[PROBLEM DESCRIPTION] Output only these lines, set down exactly: the one containing "# cp-stars-python" and each line after it through the end of the records.

[STORED DATA]
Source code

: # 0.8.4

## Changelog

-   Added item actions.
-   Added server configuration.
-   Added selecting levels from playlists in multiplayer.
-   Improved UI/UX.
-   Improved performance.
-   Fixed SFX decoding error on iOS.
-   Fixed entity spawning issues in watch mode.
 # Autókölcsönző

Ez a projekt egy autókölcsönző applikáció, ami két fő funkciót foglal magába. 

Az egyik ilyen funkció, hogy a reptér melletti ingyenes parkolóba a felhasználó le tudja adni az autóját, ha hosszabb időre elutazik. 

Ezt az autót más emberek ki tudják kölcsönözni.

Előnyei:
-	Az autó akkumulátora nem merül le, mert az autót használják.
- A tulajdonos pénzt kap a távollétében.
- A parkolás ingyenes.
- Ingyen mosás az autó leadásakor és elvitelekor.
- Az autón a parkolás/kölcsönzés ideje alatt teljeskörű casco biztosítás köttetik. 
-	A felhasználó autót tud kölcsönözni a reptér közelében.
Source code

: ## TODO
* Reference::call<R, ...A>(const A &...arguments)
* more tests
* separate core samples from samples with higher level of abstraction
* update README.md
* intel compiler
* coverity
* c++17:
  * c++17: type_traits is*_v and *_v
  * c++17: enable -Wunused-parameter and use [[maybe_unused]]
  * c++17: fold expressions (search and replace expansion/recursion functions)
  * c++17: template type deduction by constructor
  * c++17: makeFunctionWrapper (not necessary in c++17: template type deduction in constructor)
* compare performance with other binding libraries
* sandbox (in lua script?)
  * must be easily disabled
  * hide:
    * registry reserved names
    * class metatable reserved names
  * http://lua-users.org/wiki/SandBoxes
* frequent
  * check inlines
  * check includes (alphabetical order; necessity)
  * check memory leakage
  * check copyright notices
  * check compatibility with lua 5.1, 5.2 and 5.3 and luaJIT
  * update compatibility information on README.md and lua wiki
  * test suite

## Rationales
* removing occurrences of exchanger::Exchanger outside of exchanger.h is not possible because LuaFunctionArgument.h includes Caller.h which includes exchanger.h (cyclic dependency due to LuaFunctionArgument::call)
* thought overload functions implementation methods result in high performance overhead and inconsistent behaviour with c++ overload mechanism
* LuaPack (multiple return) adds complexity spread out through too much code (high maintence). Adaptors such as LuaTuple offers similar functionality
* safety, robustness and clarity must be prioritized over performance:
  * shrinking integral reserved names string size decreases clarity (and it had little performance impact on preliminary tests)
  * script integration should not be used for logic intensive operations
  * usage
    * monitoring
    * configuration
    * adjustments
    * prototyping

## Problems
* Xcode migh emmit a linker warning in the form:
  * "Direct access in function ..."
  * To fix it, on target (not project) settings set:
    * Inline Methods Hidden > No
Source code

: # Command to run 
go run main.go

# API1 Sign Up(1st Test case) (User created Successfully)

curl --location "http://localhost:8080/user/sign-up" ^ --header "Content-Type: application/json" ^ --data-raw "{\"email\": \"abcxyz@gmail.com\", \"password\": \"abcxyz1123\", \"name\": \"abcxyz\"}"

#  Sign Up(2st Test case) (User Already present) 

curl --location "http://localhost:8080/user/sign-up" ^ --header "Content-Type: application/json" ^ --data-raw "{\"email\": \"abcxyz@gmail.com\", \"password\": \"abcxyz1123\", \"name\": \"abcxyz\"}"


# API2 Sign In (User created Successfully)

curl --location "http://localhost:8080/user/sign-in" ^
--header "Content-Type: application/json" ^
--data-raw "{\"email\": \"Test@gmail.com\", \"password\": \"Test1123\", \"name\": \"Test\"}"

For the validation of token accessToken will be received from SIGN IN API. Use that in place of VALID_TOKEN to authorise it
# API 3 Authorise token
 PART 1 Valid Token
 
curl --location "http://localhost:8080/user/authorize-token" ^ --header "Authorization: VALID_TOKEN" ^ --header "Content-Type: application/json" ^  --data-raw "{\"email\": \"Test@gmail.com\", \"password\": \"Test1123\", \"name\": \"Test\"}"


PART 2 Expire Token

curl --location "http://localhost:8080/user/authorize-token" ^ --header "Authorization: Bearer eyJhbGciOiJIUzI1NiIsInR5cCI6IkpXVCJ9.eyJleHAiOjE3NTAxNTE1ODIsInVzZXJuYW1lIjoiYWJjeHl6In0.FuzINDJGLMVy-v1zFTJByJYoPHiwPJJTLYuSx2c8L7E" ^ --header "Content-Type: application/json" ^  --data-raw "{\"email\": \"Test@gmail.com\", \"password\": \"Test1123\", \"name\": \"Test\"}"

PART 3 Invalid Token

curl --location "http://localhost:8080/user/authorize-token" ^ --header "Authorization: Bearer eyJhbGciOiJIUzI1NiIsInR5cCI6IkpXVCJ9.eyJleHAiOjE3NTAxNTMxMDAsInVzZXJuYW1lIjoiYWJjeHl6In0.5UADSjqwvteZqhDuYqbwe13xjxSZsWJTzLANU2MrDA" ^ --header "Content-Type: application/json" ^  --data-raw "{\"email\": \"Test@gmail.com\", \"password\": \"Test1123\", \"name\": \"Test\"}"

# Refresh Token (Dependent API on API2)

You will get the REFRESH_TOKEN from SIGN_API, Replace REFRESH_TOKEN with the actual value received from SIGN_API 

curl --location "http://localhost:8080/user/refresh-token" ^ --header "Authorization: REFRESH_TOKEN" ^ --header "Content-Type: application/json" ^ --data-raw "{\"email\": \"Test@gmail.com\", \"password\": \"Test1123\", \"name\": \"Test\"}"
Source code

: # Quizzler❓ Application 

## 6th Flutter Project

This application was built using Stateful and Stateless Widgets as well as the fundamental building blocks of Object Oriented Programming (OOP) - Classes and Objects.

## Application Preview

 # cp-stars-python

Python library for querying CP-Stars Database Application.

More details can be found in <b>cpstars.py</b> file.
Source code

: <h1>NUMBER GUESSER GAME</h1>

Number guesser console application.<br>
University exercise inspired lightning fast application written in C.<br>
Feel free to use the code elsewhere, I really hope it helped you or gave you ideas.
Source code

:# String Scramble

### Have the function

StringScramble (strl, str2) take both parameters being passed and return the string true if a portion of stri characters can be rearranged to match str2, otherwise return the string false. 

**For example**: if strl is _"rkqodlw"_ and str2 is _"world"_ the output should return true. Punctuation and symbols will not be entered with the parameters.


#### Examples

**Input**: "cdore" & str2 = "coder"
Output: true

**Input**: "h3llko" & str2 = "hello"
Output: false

[SOLUTION]
 # cp-stars-python

Python library for querying CP-Stars Database Application.

More details can be found in <b>cpstars.py</b> file.
Source code

: <h1>NUMBER GUESSER GAME</h1>

Number guesser console application.<br>
University exercise inspired lightning fast application written in C.<br>
Feel free to use the code elsewhere, I really hope it helped you or gave you ideas.
Source code

:# String Scramble

### Have the function

StringScramble (strl, str2) take both parameters being passed and return the string true if a portion of stri characters can be rearranged to match str2, otherwise return the string false. 

**For example**: if strl is _"rkqodlw"_ and str2 is _"world"_ the output should return true. Punctuation and symbols will not be entered with the parameters.


#### Examples

**Input**: "cdore" & str2 = "coder"
Output: true

**Input**: "h3llko" & str2 = "hello"
Output: false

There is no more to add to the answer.